+++ Data in this exercise

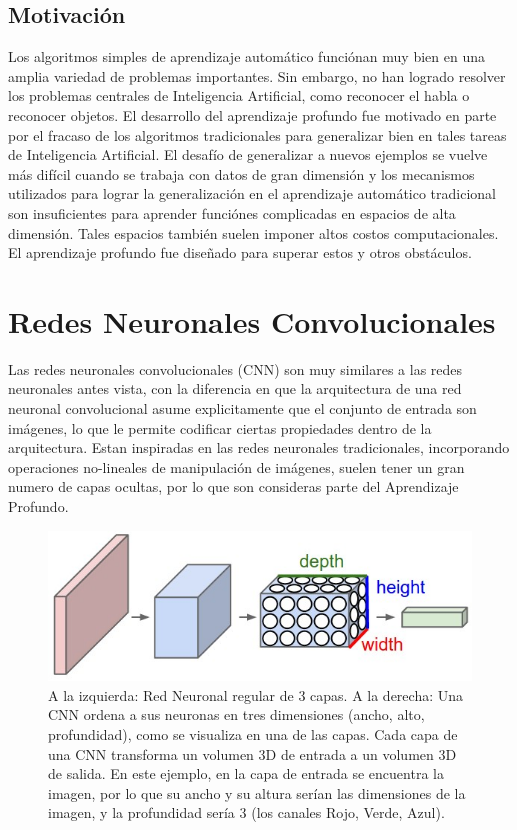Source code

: \documentclass[a4paper,11pt,spanish]{book}
\begin{document}
    \subsection {Motivación}
      Los algoritmos simples de aprendizaje automático funciónan muy bien en una amplia variedad de problemas importantes.
      Sin embargo, no han logrado resolver los problemas centrales de Inteligencia Artificial, como reconocer el habla o reconocer objetos.
      El desarrollo del aprendizaje profundo fue motivado en parte por el fracaso de los algoritmos tradicionales para generalizar bien en tales tareas de Inteligencia Artificial.
      El desafío de generalizar a nuevos ejemplos se vuelve más difícil cuando se trabaja con datos de gran dimensión y los mecanismos utilizados para lograr la generalización
      en el aprendizaje  automático tradicional son insuficientes para aprender funciónes complicadas en espacios de alta dimensión.
      Tales espacios también suelen imponer altos costos computacionales. El aprendizaje profundo fue diseñado para superar estos y otros obstáculos.

  \section {Redes Neuronales Convolucionales}
    Las redes neuronales convolucionales (CNN) son muy similares a las redes neuronales antes vista, con la diferencia en que la arquitectura de una red neuronal convolucional asume explicitamente
    que el conjunto de entrada son imágenes, lo que le permite codificar ciertas propiedades dentro de la arquitectura.
    Estan inspiradas en las redes neuronales tradicionales, incorporando operaciones no-lineales de manipulación de imágenes, suelen tener un gran numero de capas ocultas, por lo que
    son consideras parte del Aprendizaje Profundo.
    \begin{figure}[H]
      \begin{center}
       \includegraphics[width=0.8\linewidth]{./img/stanford_cnn.jpeg}
      \end{center}
      \caption{A la izquierda: Red Neuronal regular de 3 capas. A la derecha: Una CNN ordena a sus neuronas en tres dimensiones (ancho, alto, profundidad), como se visualiza en una de
	las capas. Cada capa de una CNN transforma un volumen 3D de entrada a un volumen 3D de salida. En este ejemplo, en la capa de entrada se encuentra la imagen, por lo que su ancho y su altura
	serían las dimensiones de la imagen, y la profundidad sería 3 (los canales Rojo, Verde, Azul). \cite{Stanford}}
      \label{fig:cnn}
    \end{figure}
\end{document}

++++++

Work to be completed:
Go through the records and repeat each one exactly, skipping anything that is a picture.

Answer for the task:
Source code

: \documentclass[a4paper,11pt,spanish]{book}
\begin{document}
    \subsection {Motivación}
      Los algoritmos simples de aprendizaje automático funciónan muy bien en una amplia variedad de problemas importantes.
      Sin embargo, no han logrado resolver los problemas centrales de Inteligencia Artificial, como reconocer el habla o reconocer objetos.
      El desarrollo del aprendizaje profundo fue motivado en parte por el fracaso de los algoritmos tradicionales para generalizar bien en tales tareas de Inteligencia Artificial.
      El desafío de generalizar a nuevos ejemplos se vuelve más difícil cuando se trabaja con datos de gran dimensión y los mecanismos utilizados para lograr la generalización
      en el aprendizaje  automático tradicional son insuficientes para aprender funciónes complicadas en espacios de alta dimensión.
      Tales espacios también suelen imponer altos costos computacionales. El aprendizaje profundo fue diseñado para superar estos y otros obstáculos.

  \section {Redes Neuronales Convolucionales}
    Las redes neuronales convolucionales (CNN) son muy similares a las redes neuronales antes vista, con la diferencia en que la arquitectura de una red neuronal convolucional asume explicitamente
    que el conjunto de entrada son imágenes, lo que le permite codificar ciertas propiedades dentro de la arquitectura.
    Estan inspiradas en las redes neuronales tradicionales, incorporando operaciones no-lineales de manipulación de imágenes, suelen tener un gran numero de capas ocultas, por lo que
    son consideras parte del Aprendizaje Profundo.
    \begin{figure}[H]
      \begin{center}
       \includegraphics[width=0.8\linewidth]{./img/stanford_cnn.jpeg}
      \end{center}
      \caption{A la izquierda: Red Neuronal regular de 3 capas. A la derecha: Una CNN ordena a sus neuronas en tres dimensiones (ancho, alto, profundidad), como se visualiza en una de
	las capas. Cada capa de una CNN transforma un volumen 3D de entrada a un volumen 3D de salida. En este ejemplo, en la capa de entrada se encuentra la imagen, por lo que su ancho y su altura
	serían las dimensiones de la imagen, y la profundidad sería 3 (los canales Rojo, Verde, Azul). \cite{Stanford}}
      \label{fig:cnn}
    \end{figure}
\end{document}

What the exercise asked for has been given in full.